* [Exercise requirements]: Only the lines from the start of the data through the line containing "as a wrapper for" should be written out, exactly as they are, with both ends included and the pictures left out.

*** Supplied information Section Begins ***

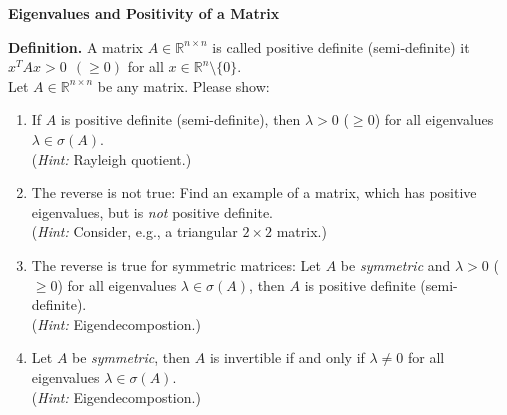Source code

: \textbf{Eigenvalues and Positivity of a Matrix}

{\color{navy}
	\textbf{Definition.} A matrix $A\in \mathbb{R}^{n\times n}$ is called positive definite (semi-definite) it $x^TAx > 0 ~~(\geq 0)$ for all $x \in \mathbb{R}^n\setminus\{0\}$.\\[10pt]}
Let $A\in \mathbb{R}^{n\times n}$ be any matrix. Please show:
\begin{enumerate}
	\item If $A$ is positive definite (semi-definite), then $\lambda > 0$ ($\geq 0$) for all eigenvalues $\lambda \in \sigma(A)$.~\\ (\textit{Hint:} Rayleigh quotient.)
	\item The reverse is not true: Find an example of a matrix, which has positive eigenvalues, but is \textit{not} positive definite.\\
	(\textit{Hint:} Consider, e.g., a triangular $2 \times 2$ matrix.)
	\item The reverse is true for symmetric matrices: Let $A$ be \textit{symmetric} and $\lambda > 0$ ($\geq 0$) for all eigenvalues $\lambda \in \sigma(A)$, then $A$ is positive definite (semi-definite).\\
	(\textit{Hint:} Eigendecompostion.)
	\item Let $A$ be \textit{symmetric}, then $A$ is invertible if and only if $\lambda \neq 0$ for all eigenvalues $\lambda \in \sigma(A)$.~\\ (\textit{Hint:} Eigendecompostion.)
\end{enumerate}

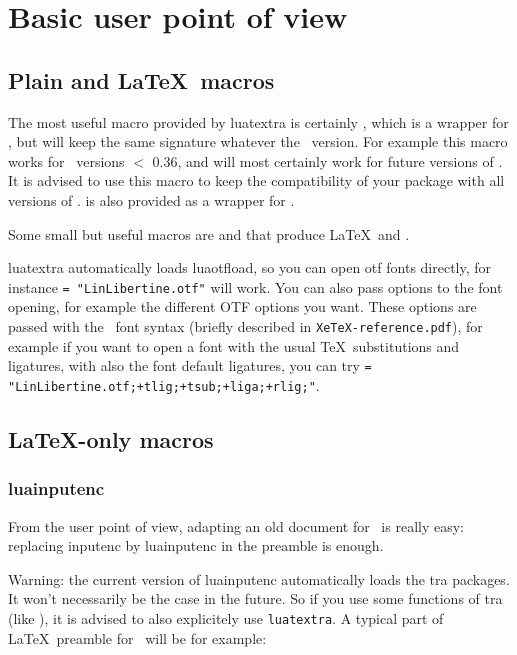 \documentclass{article}
\makeatletter
\newlength\xxt@kern@Te
\newlength\xxt@kern@eX
\newlength\xxt@lower@e
\DeclareRobustCommand\XeTeX{%
  \leavevmode
  \smash{%
   X\lower\xxt@lower@e
   \hbox{\kern\xxt@kern@eX
   \setbox0=\hbox{E}\dimen0=\ht0\advance\dimen0by\dp0%
   \raise\dimen0\hbox{\rotatebox{180}{\box0}}%
   }\kern\xxt@kern@Te\TeX}}%
\makeatother
\begin{document}
\section{Basic user point of view}

\subsection{Plain and \LaTeX\ macros}

The most useful macro provided by \textsf{luatextra} is certainly
\texttt{\string\luadirect}, which is a wrapper for \texttt{\string\directlua},
but will keep the same signature whatever the \LuaTeX\ version. For example
this macro works for \LuaTeX\ versions $<$ 0.36, and will most certainly work
for future versions of \LuaTeX . It is advised to use this macro to keep the
compatibility of your package with all versions of \LuaTeX .
\texttt{\string\lualate} is also provided as a wrapper for
\texttt{\string\latelua}.

Some small but useful macros are \texttt{\string\LuaTeX} and
\texttt{\string\LuaLaTeX} that produce \LaTeX\ and \LuaLaTeX .

\textsf{luatextra} automatically loads \textsf{luaotfload}, so you can open
otf fonts directly, for instance \texttt{\string\font\string\foo =
  "LinLibertine.otf"\string\foo} will work. You can also pass options to the
font opening, for example the different OTF options you want. These options
are passed with the \XeTeX\ font syntax (briefly described in
\texttt{XeTeX-reference.pdf}), for example if you want to open a font with the
usual \TeX\ substitutions and ligatures, with also the font default ligatures,
you can try \newline \texttt{\string\font\string\foo =
  "LinLibertine.otf;+tlig;+tsub;+liga;+rlig;"\string\foo}.

\subsection{\LaTeX -only macros}

\subsubsection{luainputenc}

From the user point of view, adapting an old document for \LuaTeX\ is really
easy: replacing \textsf{inputenc} by \textsf{luainputenc} in the preamble is
enough.

\textsf{Warning:} the current version of \textsf{luainputenc} automatically
loads the \LuaTeX tra packages. It won't necessarily be the case in the
future. So if you use some functions of \LuaTeX tra (like
\texttt{\string\newluaattribute}), it is advised to also explicitely use
\texttt{luatextra}. A typical part of \LaTeX\ preamble for \LuaTeX\ will be
for example:
\end{document}
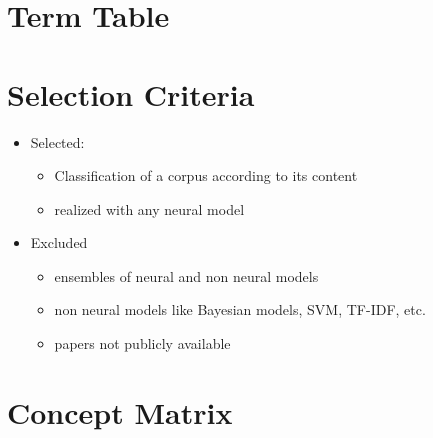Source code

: 	\section{Term Table}
	
	
	\section{Selection Criteria}
	\label{sec:selection_criteria}
	\begin{itemize}
		\item Selected:
		\begin{itemize}
			\item Classification of a corpus according to its content
			\item realized with any neural model
		\end{itemize}
		\item Excluded
		\begin{itemize}
			\item ensembles of neural and non neural models
			\item non neural models like Bayesian models, SVM, TF-IDF, etc.
			\item papers not publicly available
		\end{itemize}
	\end{itemize}
	
	\section{Concept Matrix}
	
	
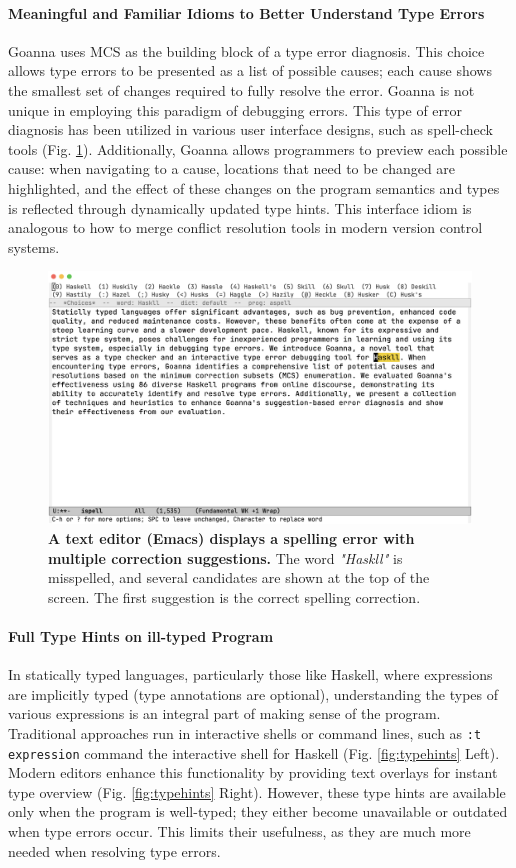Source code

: \documentclass[pdflatex,lineno,sn-nature,Numbered]{sn-jnl}%
\begin{document}
\paragraph{Meaningful and Familiar Idioms to Better Understand Type Errors}

Goanna uses MCS as the building block of a type error diagnosis. This choice allows type errors to be presented as a list of possible causes; each cause shows the smallest set of changes required to fully resolve the error. Goanna is not unique in employing this paradigm of debugging errors. This type of error diagnosis has been utilized in various user interface designs, such as spell-check tools (Fig. \ref{fig:ispell}). Additionally, Goanna allows programmers to preview each possible cause: when navigating to a cause, locations that need to be changed are highlighted, and the effect of these changes on the program semantics and types is reflected through dynamically updated type hints. This interface idiom is analogous to how to merge conflict resolution tools in modern version control systems.

\begin{figure}[hbt]
  \centering
  \includegraphics[width=0.8\linewidth]{images/ispell}
  \caption{{\bf A text editor (Emacs) displays a spelling error with multiple correction suggestions.} The word {\it "Haskll"} is misspelled, and several candidates are shown at the top of the screen. The first suggestion is the correct spelling correction.}
  \label{fig:ispell}
\end{figure}

\paragraph{Full Type Hints on ill-typed Program}

In statically typed languages, particularly those like Haskell, where expressions are implicitly typed (type annotations are optional), understanding the types of various expressions is an integral part of making sense of the program. Traditional approaches run in interactive shells or command lines, such as \texttt{:t expression} command the interactive shell for Haskell (Fig. \ref{fig:typehints} Left). Modern editors enhance this functionality by providing text overlays for instant type overview (Fig. \ref{fig:typehints} Right). However, these type hints are available only when the program is well-typed; they either become unavailable or outdated when type errors occur. This limits their usefulness, as they are much more needed when resolving type errors.
\end{document}
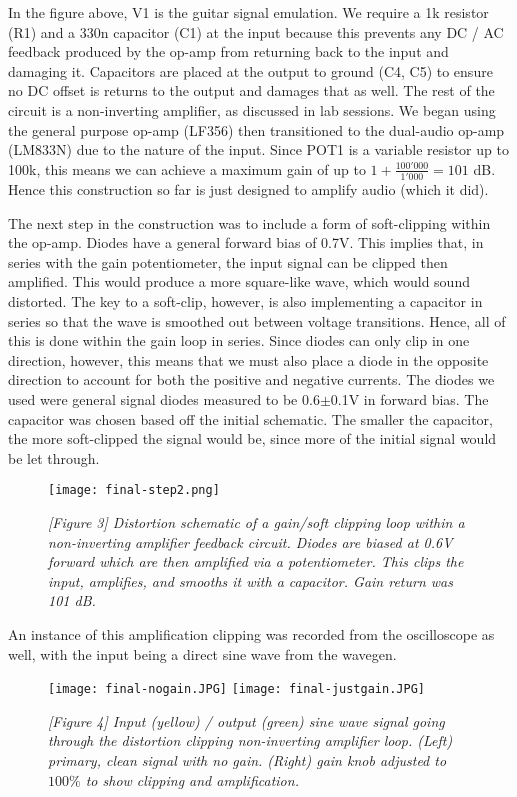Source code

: \documentclass[11pt]{article}
\begin{document}
In the figure above, V1 is the guitar signal emulation. We require a 1k resistor (R1) and a 330n capacitor (C1) at the input because this prevents any DC / AC feedback produced by the op-amp from returning back to the input and damaging it. Capacitors are placed at the output to ground (C4, C5) to ensure no DC offset is returns to the output and damages that as well. The rest of the circuit is a non-inverting amplifier, as discussed in lab sessions. We began using the general purpose op-amp (LF356) then transitioned to the dual-audio op-amp (LM833N) due to the nature of the input. Since POT1 is a variable resistor up to 100k, this means we can achieve a maximum gain of up to $1 + \frac{100'000}{1'000} = 101$ dB. Hence this construction so far is just designed to amplify audio (which it did). 

The next step in the construction was to include a form of soft-clipping within the op-amp. Diodes have a general forward bias of 0.7V. This implies that, in series with the gain potentiometer, the input signal can be clipped then amplified. This would produce a more square-like wave, which would sound distorted. The key to a soft-clip, however, is also implementing a capacitor in series so that the wave is smoothed out between voltage transitions. Hence, all of this is done within the gain loop in series. Since diodes can only clip in one direction, however, this means that we must also place a diode in the opposite direction to account for both the positive and negative currents. The diodes we used were general signal diodes measured to be 0.6$\pm$0.1V in forward bias. The capacitor was chosen based off the initial schematic. The smaller the capacitor, the more soft-clipped the signal would be, since more of the initial signal would be let through. 

\begin{figure}[H]
    \centering
    \texttt{[image: final-step2.png]}
    \caption*{\textit{[Figure 3] Distortion schematic of a gain/soft clipping loop within a non-inverting amplifier feedback circuit. Diodes are biased at 0.6V forward which are then amplified via a potentiometer. This clips the input, amplifies, and smooths it with a capacitor. Gain return was 101 dB.}}
\end{figure}

An instance of this amplification clipping was recorded from the oscilloscope as well, with the input being a direct sine wave from the wavegen. 

\begin{figure}[H]
    \centering
    \texttt{[image: final-nogain.JPG]}
    \texttt{[image: final-justgain.JPG]}
    \caption*{\textit{[Figure 4] Input (yellow) / output (green) sine wave signal going through the distortion clipping non-inverting amplifier loop. (Left) primary, clean signal with no gain. (Right) gain knob adjusted to $100\%$ to show clipping and amplification.}}
\end{figure}
\end{document}
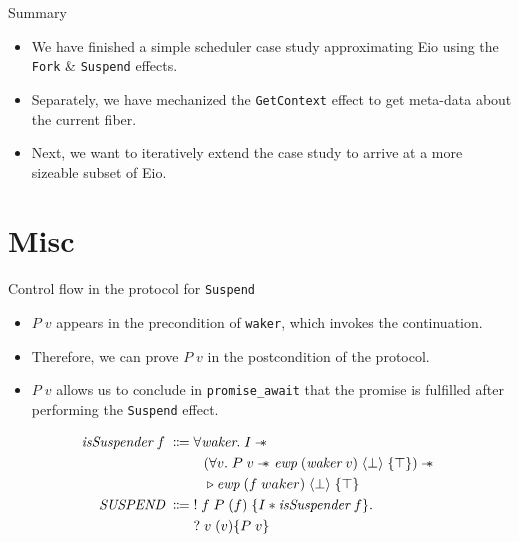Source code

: \documentclass[aspectratio=43]{beamer}
\newcommand{\ocaml}[1]{\texttt{#1}}
\newcommand{\wand}{-\kern-.6em\raisebox{-.659ex}{*}\ }
\newcommand{\efork}{\ocaml{Fork}}
\newcommand{\esuspend}{\ocaml{Suspend}}
\newcommand{\egetctx}{\ocaml{GetContext}}
\begin{document}
\begin{frame}{Summary}
    \begin{itemize}
        \item We have finished a simple scheduler case study approximating Eio using the \efork{} \& \esuspend{} effects.
        \item Separately, we have mechanized the \egetctx{} effect to get meta-data about the current fiber.
        \item Next, we want to iteratively extend the case study to arrive at a more sizeable subset of Eio.
    \end{itemize}
\end{frame}

\section{Misc}

\begin{frame}[fragile]{Control flow in the protocol for \esuspend{}}
    \begin{itemize}
        \item \(P\; v\) appears in the precondition of \ocaml{waker}, which invokes the continuation.
        \item Therefore, we can prove \(P\; v\) in the postcondition of the protocol.
        \item \(P\; v\) allows us to conclude in \ocaml{promise_await} that the promise is fulfilled after performing the \esuspend{} effect.
    \end{itemize}
    \begin{align*}
        \textit{isSuspender}\; f\; \Coloneqq & \; \forall \textit{waker}.\; I \wand{}                                                                            \\
                                             & \quad (\forall v.\; P\; v \wand{} \textit{ewp}\; (\textit{waker}\; v)\; \langle \bot \rangle\; \{\top \}) \wand{} \\
                                             & \quad \triangleright \textit{ewp}\; (f\; waker)\; \langle \bot \rangle\; \{ \top \}                               \\
        \textit{SUSPEND}\;         \Coloneqq & \; !\; f\; P\; (f)\; \{ I \ast \textit{isSuspender}\; f \}.                                                       \\
                                             & \;?\; v\; (v) \{ P\; v \}
    \end{align*}
\end{frame}
\end{document}
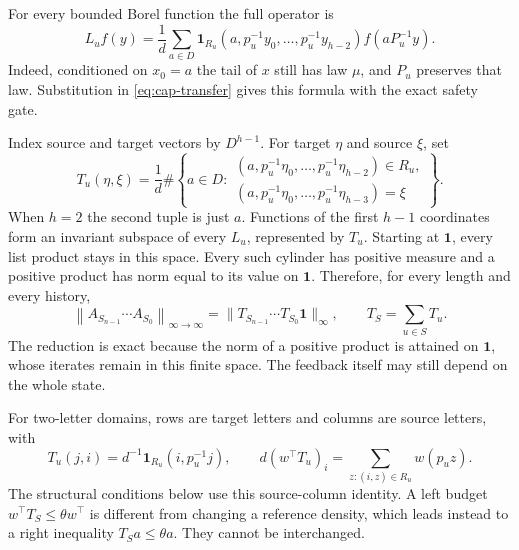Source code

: \documentclass[11pt,reqno]{amsart}
\numberwithin{equation}{section}
\theoremstyle{definition}
\theoremstyle{definition}
\newcommand{\one}{\mathbf 1}
\newcommand{\opnorm}[1]{\left\|#1\right\|_{\infty\to\infty}}
\begin{document}
For every bounded Borel function the full operator is
\begin{equation}\label{eq:cyl-operator}
 L_uf(y)=\frac1d\sum_{a\in D}
 \one_{R_u}(a,p_u^{-1}y_0,\ldots,p_u^{-1}y_{h-2})
 f(aP_u^{-1}y).
\end{equation}
Indeed, conditioned on $x_0=a$ the tail of $x$ still has law $\mu$,
and $P_u$ preserves that law. Substitution in
\eqref{eq:cap-transfer} gives this formula with the exact safety gate.

Index source and target vectors by $D^{h-1}$. For target $\eta$
and source $\xi$, set
\begin{equation}\label{eq:cyl-matrix}
 T_u(\eta,\xi)=\frac1d\#\left\{a\in D:
 \begin{array}{l}
 (a,p_u^{-1}\eta_0,\ldots,p_u^{-1}\eta_{h-2})\in R_u,\\
 (a,p_u^{-1}\eta_0,\ldots,p_u^{-1}\eta_{h-3})=\xi
 \end{array}\right\}.
\end{equation}
When $h=2$ the second tuple is just $a$.
Functions of the first $h-1$ coordinates form an invariant subspace
of every $L_u$, represented by $T_u$. Starting at $\one$, every
list product stays in this space. Every such cylinder has positive
measure and a positive product has norm equal to its value on $\one$.
Therefore, for every length and every history,
\begin{equation}\label{eq:cyl-fullnorm}
 \opnorm{A_{S_{n-1}}\cdots A_{S_0}}
 =\|T_{S_{n-1}}\cdots T_{S_0}\one\|_\infty,
 \qquad T_S=\sum_{u\in S}T_u.
\end{equation}
The reduction is exact because the norm of a positive product is
attained on $\one$, whose iterates remain in this finite space.
The feedback itself may still depend on the whole state.

For two-letter domains, rows are target letters and columns are
source letters, with
\begin{equation}\label{eq:cyl-two}
 T_u(j,i)=d^{-1}\one_{R_u}(i,p_u^{-1}j),\qquad
 d(w^\top T_u)_i=\sum_{z:(i,z)\in R_u}w(p_uz).
\end{equation}
The structural conditions below use this source-column identity.
A left budget $w^\top T_S\le\theta w^\top$ is different from
changing a reference density, which leads instead to a right
inequality $T_Sa\le\theta a$. They cannot be interchanged.
\end{document}
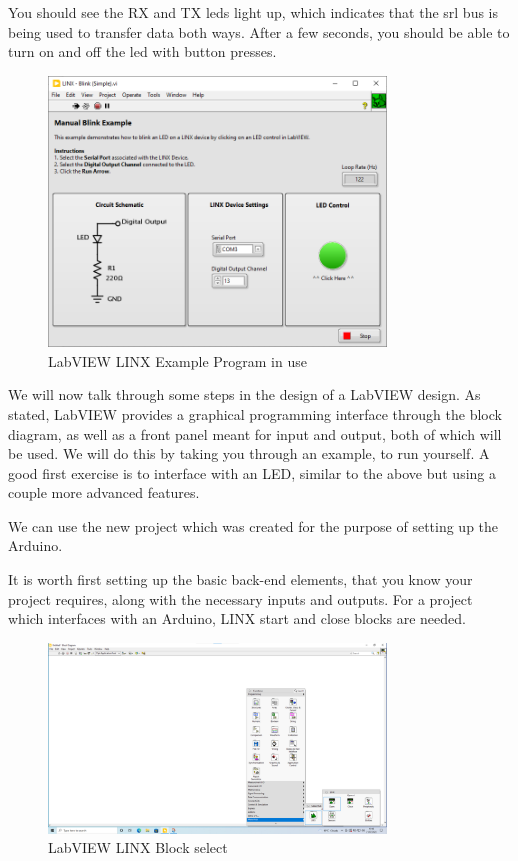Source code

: \documentclass[a4paper,11pt]{report}
\begin{document}
You should see the RX and TX \gls{led}s light up, which indicates that the \gls{srl} bus is being used to transfer data both ways. After a few seconds, you should be able to turn on and off the \gls{led} with button presses.

\begin{figure}[H]
\centering
\includegraphics[width=0.8\textwidth]{screenshots/labviewarduino8}
\caption{LabVIEW LINX Example Program in use}
\end{figure}

We will now talk through some steps in the design of a LabVIEW design. As stated, LabVIEW provides a graphical programming interface through the block diagram, as well as a front panel meant for input and output, both of which will be used. We will do this by taking you through an example, to run yourself. A good first exercise is to interface with an LED, similar to the above but using a couple more advanced features.

We can use the new project which was created for the purpose of setting up the Arduino.

It is worth first setting up the basic back-end elements, that you know your project requires, along with the necessary inputs and outputs. For a project which interfaces with an Arduino, LINX start and close blocks are needed.

\begin{figure}[H]
\centering
\includegraphics[width=0.8\textwidth]{screenshots/labview6}
\caption{LabVIEW LINX Block select}
\end{figure}
\end{document}
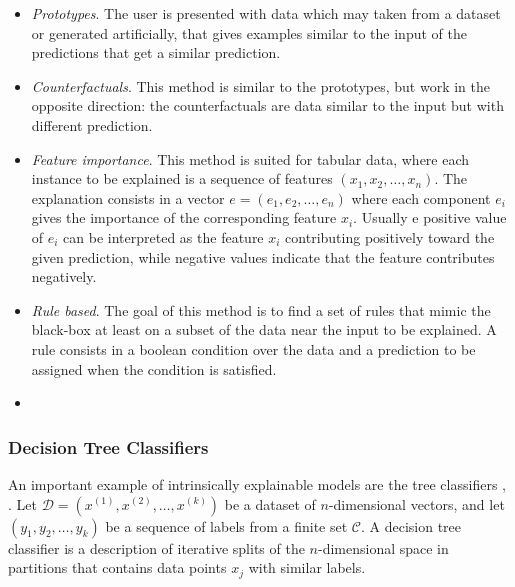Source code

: \documentclass[]{marticle}
\newcommand{\ds}{\mathcal{D}}
\newcommand{\codes}{\mathcal{C}}
\begin{document}
\begin{itemize}

\item \textit{Prototypes}. The user is presented with data which may taken from a dataset or
    generated artificially, that gives examples similar to the input of the predictions that get a
    similar prediction.

\item \textit{Counterfactuals}. This method is similar to the prototypes, but work in the opposite
    direction: the counterfactuals are data similar to the input but with different prediction.

\item \textit{Feature importance}. This method is suited for tabular data, where each instance to be
    explained is a sequence of features $(x_1, x_2, \dots, x_n)$. The explanation consists in a
    vector $e=(e_1, e_2, \dots, e_n)$ where each component $e_i$ gives the importance of the
    corresponding feature $x_i$. Usually e positive value of $e_i$ can be interpreted as the feature
    $x_i$ contributing positively toward the given prediction, while negative values indicate that
    the feature contributes negatively.

\item \textit{Rule based}. The goal of this method is to find a set of rules that mimic the
    black-box at least on a subset of the data near the input to be explained. A rule consists in a
    boolean condition over the data and a prediction to be assigned when the condition is satisfied.

\item {}
\end{itemize}

\subsubsection{Decision Tree Classifiers}

An important example of intrinsically explainable models are the tree classifiers
\cite{tibsharani-elements}, \cite{trees-breiman}. Let $\ds=(x^{(1)}, x^{(2)}, \dots, x^{(k)})$ be a
dataset of $n$-dimensional vectors, and let $(y_1, y_2, \dots, y_k)$ be a sequence of labels from a
finite set $\codes$. A decision tree classifier is a description of iterative splits of the
$n$-dimensional space in partitions that contains data points $x_j$ with similar labels.
\end{document}
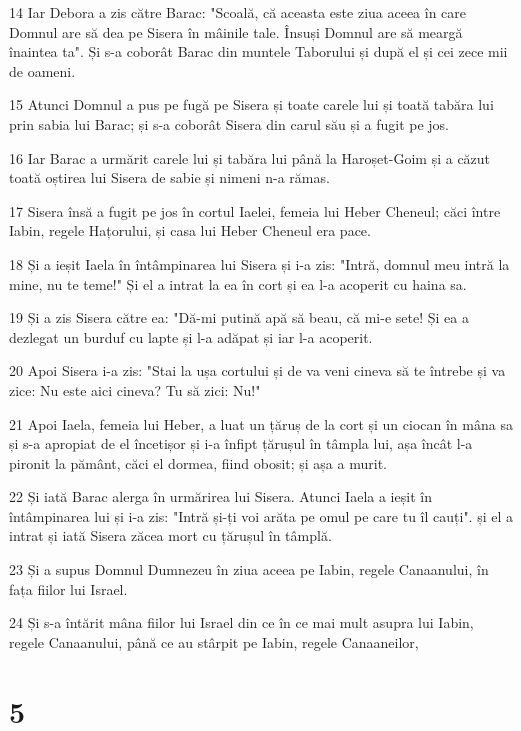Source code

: \par 14 Iar Debora a zis către Barac: "Scoală, că aceasta este ziua aceea în care Domnul are să dea pe Sisera în mâinile tale. Însuși Domnul are să meargă înaintea ta". Și s-a coborât Barac din muntele Taborului și după el și cei zece mii de oameni.
\par 15 Atunci Domnul a pus pe fugă pe Sisera și toate carele lui și toată tabăra lui prin sabia lui Barac; și s-a coborât Sisera din carul său și a fugit pe jos.
\par 16 Iar Barac a urmărit carele lui și tabăra lui până la Haroșet-Goim și a căzut toată oștirea lui Sisera de sabie și nimeni n-a rămas.
\par 17 Sisera însă a fugit pe jos în cortul Iaelei, femeia lui Heber Cheneul; căci între Iabin, regele Hațorului, și casa lui Heber Cheneul era pace.
\par 18 Și a ieșit Iaela în întâmpinarea lui Sisera și i-a zis: "Intră, domnul meu intră la mine, nu te teme!" Și el a intrat la ea în cort și ea l-a acoperit cu haina sa.
\par 19 Și a zis Sisera către ea: "Dă-mi putină apă să beau, că mi-e sete! Și ea a dezlegat un burduf cu lapte și l-a adăpat și iar l-a acoperit.
\par 20 Apoi Sisera i-a zis: "Stai la ușa cortului și de va veni cineva să te întrebe și va zice: Nu este aici cineva? Tu să zici: Nu!"
\par 21 Apoi Iaela, femeia lui Heber, a luat un țăruș de la cort și un ciocan în mâna sa și s-a apropiat de el încetișor și i-a înfipt țărușul în tâmpla lui, așa încât l-a pironit la pământ, căci el dormea, fiind obosit; și așa a murit.
\par 22 Și iată Barac alerga în urmărirea lui Sisera. Atunci Iaela a ieșit în întâmpinarea lui și i-a zis: "Intră și-ți voi arăta pe omul pe care tu îl cauți". și el a intrat și iată Sisera zăcea mort cu țărușul în tâmplă.
\par 23 Și a supus Domnul Dumnezeu în ziua aceea pe Iabin, regele Canaanului, în fața fiilor lui Israel.
\par 24 Și s-a întărit mâna fiilor lui Israel din ce în ce mai mult asupra lui Iabin, regele Canaanului, până ce au stârpit pe Iabin, regele Canaaneilor,

\chapter{5}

*** Supplied information Section Ends ***

* [Answer to this problem]:
Source code

: \textbf{Eigenvalues and Positivity of a Matrix}

{\color{navy}
	\textbf{Definition.} A matrix $A\in \mathbb{R}^{n\times n}$ is called positive definite (semi-definite) it $x^TAx > 0 ~~(\geq 0)$ for all $x \in \mathbb{R}^n\setminus\{0\}$.\\[10pt]}
Let $A\in \mathbb{R}^{n\times n}$ be any matrix. Please show:
\begin{enumerate}
	\item If $A$ is positive definite (semi-definite), then $\lambda > 0$ ($\geq 0$) for all eigenvalues $\lambda \in \sigma(A)$.~\\ (\textit{Hint:} Rayleigh quotient.)
	\item The reverse is not true: Find an example of a matrix, which has positive eigenvalues, but is \textit{not} positive definite.\\
	(\textit{Hint:} Consider, e.g., a triangular $2 \times 2$ matrix.)
	\item The reverse is true for symmetric matrices: Let $A$ be \textit{symmetric} and $\lambda > 0$ ($\geq 0$) for all eigenvalues $\lambda \in \sigma(A)$, then $A$ is positive definite (semi-definite).\\
	(\textit{Hint:} Eigendecompostion.)
	\item Let $A$ be \textit{symmetric}, then $A$ is invertible if and only if $\lambda \neq 0$ for all eigenvalues $\lambda \in \sigma(A)$.~\\ (\textit{Hint:} Eigendecompostion.)
\end{enumerate}

 \documentclass{article}
\makeatletter
\newlength\xxt@kern@Te
\newlength\xxt@kern@eX
\newlength\xxt@lower@e
\DeclareRobustCommand\XeTeX{%
  \leavevmode
  \smash{%
   X\lower\xxt@lower@e
   \hbox{\kern\xxt@kern@eX
   \setbox0=\hbox{E}\dimen0=\ht0\advance\dimen0by\dp0%
   \raise\dimen0\hbox{\rotatebox{180}{\box0}}%
   }\kern\xxt@kern@Te\TeX}}%
\makeatother
\begin{document}
\section{Basic user point of view}

\subsection{Plain and \LaTeX\ macros}

The most useful macro provided by \textsf{luatextra} is certainly
\texttt{\string\luadirect}, which is a wrapper for \texttt{\string\directlua},
but will keep the same signature whatever the \LuaTeX\ version. For example
this macro works for \LuaTeX\ versions $<$ 0.36, and will most certainly work
for future versions of \LuaTeX . It is advised to use this macro to keep the
compatibility of your package with all versions of \LuaTeX .
\texttt{\string\lualate} is also provided as a wrapper for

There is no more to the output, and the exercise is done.